ADELIA ANN BROWN STANLEY
Daughter of William Brown and Phebe Narcissia Odell Brown
Adelia Ann Brown was born 3 March 1840 in Hartland, Niagara, New York, to William Brown and Phebe Narcissia Odell. Her parents were baptized into the Church of Jesus Christ of Latter-Day Saints 5 February 1843. Her father was the only member of his father’s family to join the Church, much against his parent’s wishes. On the 9th of May 1844, they with their four children: Mary Jane, born 10 Dec. 1838; Adelia Ann, born 3 March 1840; Cynthia Saloma, born 13 June 1842; and Moroni, born 29 February 1844, started for Nauvoo where her father purchased a house and lot, only to see the persecutions of the Saints. On 7 August 1844, Adelia’s brother, Moroni, hardly six months old, died. A little over a month later, her two-year old younger sister, Cynthia Saloma, died 30 September 1844; however, on 16 October 1845 another baby sister, Naamah, was born.
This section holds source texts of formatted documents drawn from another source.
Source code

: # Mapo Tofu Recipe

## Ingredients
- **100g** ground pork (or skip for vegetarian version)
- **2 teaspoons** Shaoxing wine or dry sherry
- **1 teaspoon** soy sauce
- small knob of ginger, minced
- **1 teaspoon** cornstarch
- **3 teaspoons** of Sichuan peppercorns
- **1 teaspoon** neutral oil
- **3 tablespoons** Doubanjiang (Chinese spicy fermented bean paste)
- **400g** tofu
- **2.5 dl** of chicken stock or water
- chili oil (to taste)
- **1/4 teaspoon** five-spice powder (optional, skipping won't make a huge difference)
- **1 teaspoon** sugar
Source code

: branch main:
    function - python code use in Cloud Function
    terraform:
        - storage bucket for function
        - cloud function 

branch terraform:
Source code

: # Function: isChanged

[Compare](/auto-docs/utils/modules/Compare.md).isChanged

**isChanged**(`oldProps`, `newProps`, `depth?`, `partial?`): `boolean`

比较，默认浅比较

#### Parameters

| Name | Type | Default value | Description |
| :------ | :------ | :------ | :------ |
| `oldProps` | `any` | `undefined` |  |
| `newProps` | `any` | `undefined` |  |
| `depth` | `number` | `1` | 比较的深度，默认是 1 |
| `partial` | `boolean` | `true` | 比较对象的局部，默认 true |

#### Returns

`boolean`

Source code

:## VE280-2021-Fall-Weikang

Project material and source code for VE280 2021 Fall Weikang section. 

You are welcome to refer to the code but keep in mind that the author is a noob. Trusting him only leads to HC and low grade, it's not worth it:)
Her father and mother had their endowments in the Nauvoo Temple 8 January 1846 and were sealed in that temple 27 January 1846, one of the few couples who were sealed before they left. They left Nauvoo 4 February 1846 and came across the plains with the H.C. Kimball Company, arriving in the Salt Lake Valley 18 September 1847. Adelia was then seven and one-half years old. They lived in the old fort that winter where another brother, William, was born 5 January 1848. He also died when hardly seven months old on 30 July 1848.
In 1849, her father was granted the quarter block at the northwest corner of the intersection at 1st South and 2nd West. Here he quickly built a small log house and then commenced building a better home of adobe—the first house in that part of the city—and they made it beautiful with flowers. Here two more daughters were born: Phebe Narcissia, 6 November 1849 and Rachel Rebecca, 29 February 1852. Adelia’s father also took up a quarter section of land a mile south of the Woods Cross (train) Station, where they raised wheat.
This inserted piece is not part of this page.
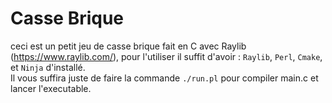 # Casse Brique
ceci est un petit jeu de casse brique fait en C avec Raylib (https://www.raylib.com/), pour l'utiliser il suffit d'avoir : ``Raylib``, ``Perl``, ``Cmake``, et ``Ninja`` d'installé. <br/>
Il vous suffira juste de faire la commande ``./run.pl`` pour compiler main.c et lancer l'executable.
Adelia’s mother died five years after they arrived in Salt Lake, the 29th of February 1852, shortly after the birth of her baby girl, Rachel Rebecca, being only 30 years old, and was buried on the home lot. Adelia was then 12 years old. Adelia moved with her father’s family to Bountiful and there met her future husband, Alexander Henry Stanley, son of Alexander Scoby Stanley and Phylinda Upson. They were married 27 October 1856.
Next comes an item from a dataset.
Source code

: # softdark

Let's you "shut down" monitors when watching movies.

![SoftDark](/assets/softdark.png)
In 1857-1858, her father was called to serve a British mission. When he returned, he found his family, including Adelia and her small baby, Phebe Phylinda, on the Provo Bottoms in a wickiup. Adelia’s husband, Henry, had been called to serve with the militia to help repel Johnston’s Army in Echo Canyon.
Adelia and Henry moved to Richmond, Cache County, then back to Bountiful and later to Parleys Park, Summit County, where Henry was made Bishop of Parleys Park Ward. They had 14 children, including twins. Then Adelia moved to Park City where she lived until her death 27 June 1916.
I remember as a child going to Park City with my parents in our 1916 Studebaker car to visit my great-grandmother Stanley and walking up the steep steps to her home. I remember, too, of her visits to her daughter in South Bountiful, my grandmother, Phebe Parkin.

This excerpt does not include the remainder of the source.